##### Entries shown
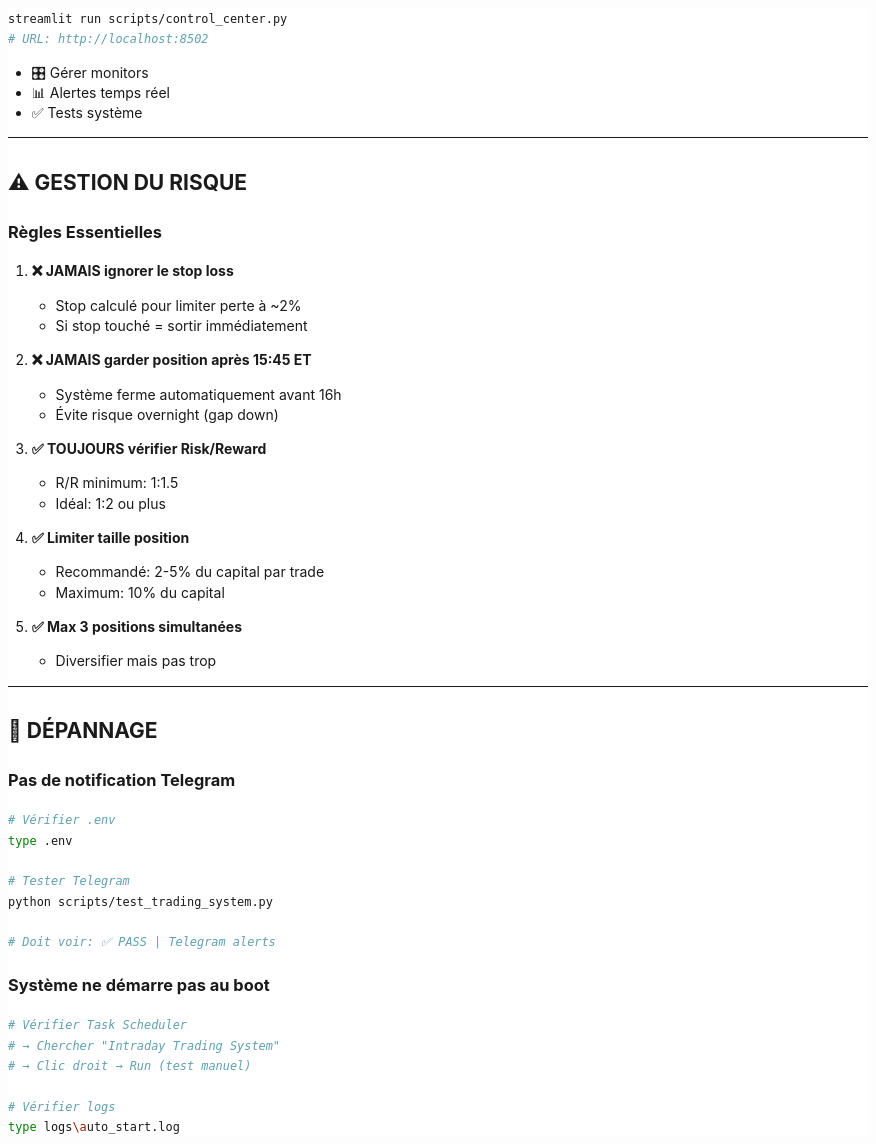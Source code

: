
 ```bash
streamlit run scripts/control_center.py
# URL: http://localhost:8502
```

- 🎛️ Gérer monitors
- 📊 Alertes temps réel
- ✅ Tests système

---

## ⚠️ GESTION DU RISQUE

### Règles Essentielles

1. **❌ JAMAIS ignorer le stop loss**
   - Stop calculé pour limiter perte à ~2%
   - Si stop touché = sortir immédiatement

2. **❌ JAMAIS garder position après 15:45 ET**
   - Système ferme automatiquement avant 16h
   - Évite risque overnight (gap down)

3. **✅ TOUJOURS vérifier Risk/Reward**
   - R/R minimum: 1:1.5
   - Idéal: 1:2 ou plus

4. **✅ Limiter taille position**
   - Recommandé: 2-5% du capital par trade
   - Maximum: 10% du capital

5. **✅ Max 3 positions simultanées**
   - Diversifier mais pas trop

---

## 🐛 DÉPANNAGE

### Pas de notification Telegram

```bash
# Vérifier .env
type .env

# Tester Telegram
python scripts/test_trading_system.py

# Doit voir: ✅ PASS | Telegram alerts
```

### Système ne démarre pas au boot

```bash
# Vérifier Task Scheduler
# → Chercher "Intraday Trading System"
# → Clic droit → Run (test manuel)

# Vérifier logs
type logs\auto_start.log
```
##########
##### Entries shown
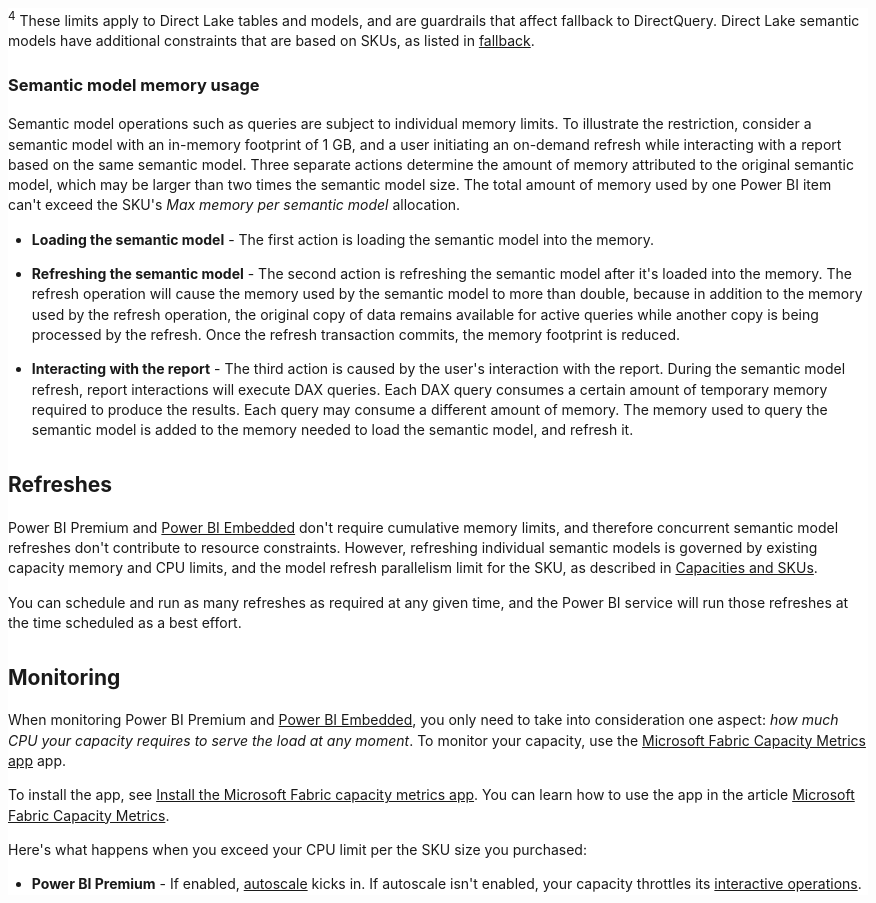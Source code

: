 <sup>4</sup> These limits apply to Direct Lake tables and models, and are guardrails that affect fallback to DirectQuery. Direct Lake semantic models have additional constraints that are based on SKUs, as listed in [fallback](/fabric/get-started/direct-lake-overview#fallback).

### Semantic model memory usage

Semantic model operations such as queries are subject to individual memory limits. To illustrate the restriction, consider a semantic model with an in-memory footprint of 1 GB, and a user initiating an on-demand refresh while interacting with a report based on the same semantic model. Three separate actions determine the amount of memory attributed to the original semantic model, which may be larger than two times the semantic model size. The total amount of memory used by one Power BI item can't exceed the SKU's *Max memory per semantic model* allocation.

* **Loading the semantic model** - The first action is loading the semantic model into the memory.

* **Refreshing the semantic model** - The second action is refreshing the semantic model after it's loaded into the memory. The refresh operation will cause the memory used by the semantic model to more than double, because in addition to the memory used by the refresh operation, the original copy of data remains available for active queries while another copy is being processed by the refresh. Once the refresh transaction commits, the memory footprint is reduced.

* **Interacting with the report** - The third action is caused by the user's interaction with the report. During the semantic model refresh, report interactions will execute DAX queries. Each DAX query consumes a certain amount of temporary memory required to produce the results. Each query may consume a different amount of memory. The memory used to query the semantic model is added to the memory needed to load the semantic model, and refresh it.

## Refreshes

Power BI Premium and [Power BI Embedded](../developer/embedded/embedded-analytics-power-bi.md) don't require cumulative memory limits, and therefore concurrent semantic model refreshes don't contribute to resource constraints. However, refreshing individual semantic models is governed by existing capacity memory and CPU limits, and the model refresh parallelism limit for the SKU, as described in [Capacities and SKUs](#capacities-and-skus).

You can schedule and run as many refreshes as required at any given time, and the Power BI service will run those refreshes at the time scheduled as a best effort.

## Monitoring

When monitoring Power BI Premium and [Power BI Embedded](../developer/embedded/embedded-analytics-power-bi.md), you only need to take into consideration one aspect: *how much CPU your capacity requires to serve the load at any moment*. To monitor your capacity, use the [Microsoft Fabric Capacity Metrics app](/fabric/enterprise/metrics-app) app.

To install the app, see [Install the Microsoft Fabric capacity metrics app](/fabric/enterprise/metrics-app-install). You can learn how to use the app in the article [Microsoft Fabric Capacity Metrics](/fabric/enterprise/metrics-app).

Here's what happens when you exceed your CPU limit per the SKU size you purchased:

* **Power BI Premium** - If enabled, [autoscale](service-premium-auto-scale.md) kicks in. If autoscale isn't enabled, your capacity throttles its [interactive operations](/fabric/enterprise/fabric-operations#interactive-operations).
##########
##### Entries shown
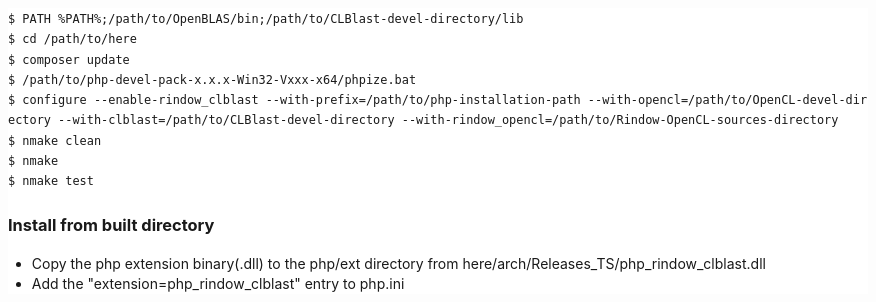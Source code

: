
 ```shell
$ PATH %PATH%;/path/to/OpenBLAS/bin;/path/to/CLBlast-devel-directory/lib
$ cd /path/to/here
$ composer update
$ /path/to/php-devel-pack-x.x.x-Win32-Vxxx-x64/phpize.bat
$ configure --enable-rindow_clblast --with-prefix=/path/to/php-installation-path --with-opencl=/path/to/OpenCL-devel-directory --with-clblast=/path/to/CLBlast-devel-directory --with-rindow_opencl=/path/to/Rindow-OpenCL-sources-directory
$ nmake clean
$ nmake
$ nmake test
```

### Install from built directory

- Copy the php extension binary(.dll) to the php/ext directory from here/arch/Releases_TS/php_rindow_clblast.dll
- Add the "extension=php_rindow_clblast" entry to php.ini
##########
| Problem statement |
Show the lines of the entries that include the string "your", copying each in full.

| Output below |
When monitoring Power BI Premium and [Power BI Embedded](../developer/embedded/embedded-analytics-power-bi.md), you only need to take into consideration one aspect: *how much CPU your capacity requires to serve the load at any moment*. To monitor your capacity, use the [Microsoft Fabric Capacity Metrics app](/fabric/enterprise/metrics-app) app.
Here's what happens when you exceed your CPU limit per the SKU size you purchased:
* **Power BI Premium** - If enabled, [autoscale](service-premium-auto-scale.md) kicks in. If autoscale isn't enabled, your capacity throttles its [interactive operations](/fabric/enterprise/fabric-operations#interactive-operations).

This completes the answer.